On September 8, 2015, the United States District Court for the Central District of California dismissed a whistleblower retaliation claim, ruling that Dodd-Frank’s anti-retaliation provision only protects whistleblowers who provide information to the SEC. The court’s decision (which was issued two days before the Second Circuit’s decision in Berman v. Neo@Ogilvy) demonstrates that courts continue to be divided about the scope of Dodd-Frank’s anti-retaliation provision.
Plaintiff Jennifer Davies, a former labor and employment attorney for Defendant Broadcom Corp., filed suit against the Company after her employment was terminated in March 2014. Plaintiff asserted ten claims against the Company, including a whistleblower retaliation claim under Dodd Frank, 15 U.S.C. § 78u-6. Plaintiff did not allege that she ever reported any securities law violations to the SEC. Accordingly, the Company moved to dismiss Plaintiff’s whistleblower claim on the grounds that she does not qualify as a “whistleblower” under Dodd-Frank.
The Court’s Ruling
In dismissing Plaintiff’s whistleblower claim, the district court ruled that Dodd-Frank unambiguously provides that only employees who communicate with the SEC about securities laws violations are “whistleblowers.” The court rejected the Plaintiff and SEC’s arguments that requiring an individual to report to the SEC to qualify as a “whistleblower” renders Dodd-Frank’s anti-retaliation provision “superfluous.” Rather, the court held that the anti-retaliation provision describeswhat is protected, not who, and that it is “entirely plausible that Congress meant to protect from retaliation only those individuals who report to the SEC,” noting that “[p]erhaps, for example, Congress meant to limit frivolous retaliation claims by disgruntled employees by requiring them to allege something more than internal reporting–an allegation easily made but not easily discredited.” Accordingly, the court declined to defer to the SEC’s rule expanding the scope of Dodd-Frank to also protect employees who complain about securities laws to their employer, holding that the SEC’s rule “is not a valid exercise of its authority.”

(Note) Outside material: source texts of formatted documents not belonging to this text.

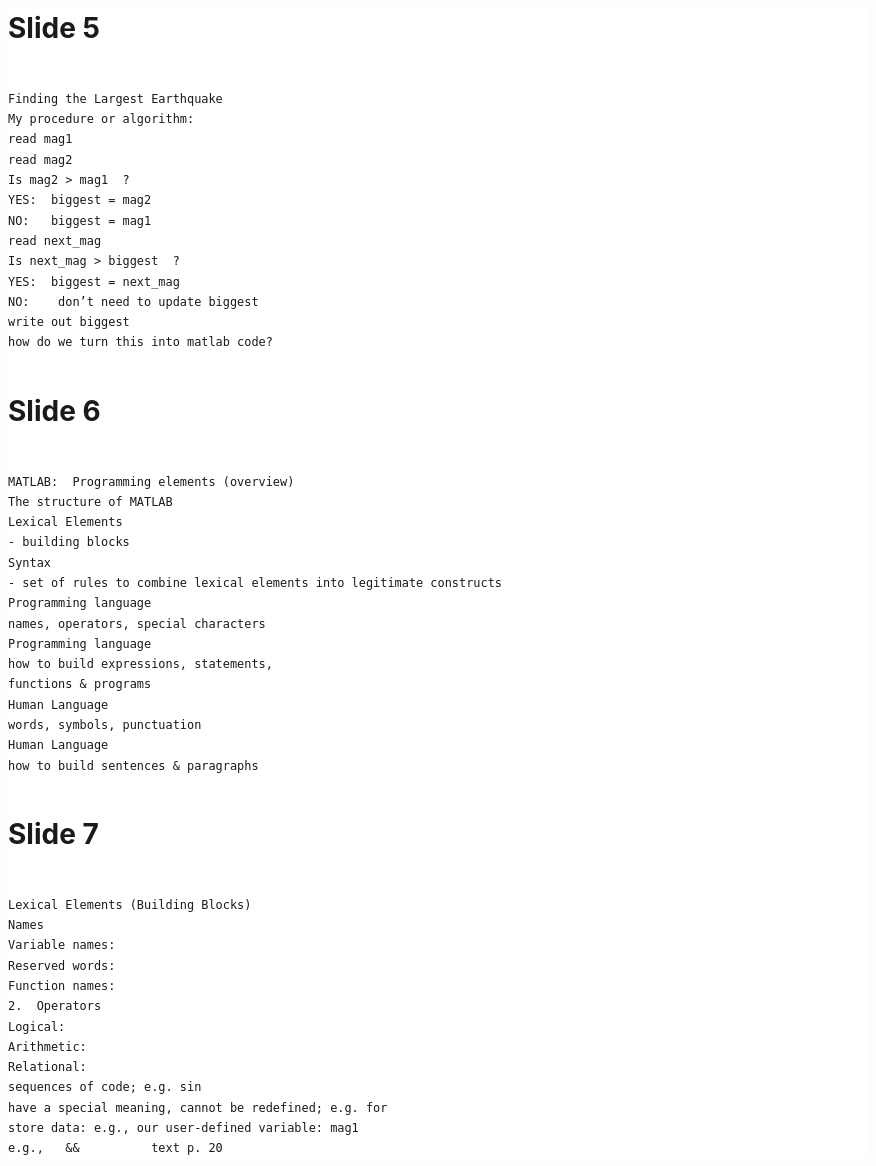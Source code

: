 

# Slide 5
```

Finding the Largest Earthquake
My procedure or algorithm:
read mag1
read mag2
Is mag2 > mag1  ?
YES:  biggest = mag2
NO:   biggest = mag1
read next_mag
Is next_mag > biggest  ?
YES:  biggest = next_mag
NO:    don’t need to update biggest
write out biggest
how do we turn this into matlab code?

```




# Slide 6
```

MATLAB:  Programming elements (overview)
The structure of MATLAB
Lexical Elements
- building blocks
Syntax
- set of rules to combine lexical elements into legitimate constructs
Programming language
names, operators, special characters
Programming language
how to build expressions, statements,
functions & programs
Human Language
words, symbols, punctuation
Human Language
how to build sentences & paragraphs

```




# Slide 7
```

Lexical Elements (Building Blocks)
Names
Variable names:
Reserved words:
Function names:
2.	Operators
Logical:
Arithmetic:
Relational:
sequences of code; e.g. sin
have a special meaning, cannot be redefined; e.g. for
store data: e.g., our user-defined variable: mag1
e.g.,   &&			text p. 20
```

The court’s decision only enhances the uncertainty for Dodd-Frank litigants in California. In fact, in July 2015 the Northern District of California in Somers v. Digital Realty Trust, Inc. issued a contrary opinion — holding that despite Dodd-Frank’s clear definition of “whistleblower,” the statute’s legislative history suggests that the statute’s use of the term “whistleblower” was an apparent oversight by Congress. Moreover, as we recently reported, on September 10, 2015, the Second Circuit similarly held that internal complaints are protected under Dodd-Frank thereby creating a split with the Fifth Circuit, which held inAsadi v. G.E. Energy (USA) LLC, that the statute’s definition of whistleblower is clear. It remains to be seen how district courts outside of the Second and Fifth Circuits will construe the scope of Dodd-Frank’s whistleblower provision. As always, we will keep our loyal readers up-to-date on the state of the law.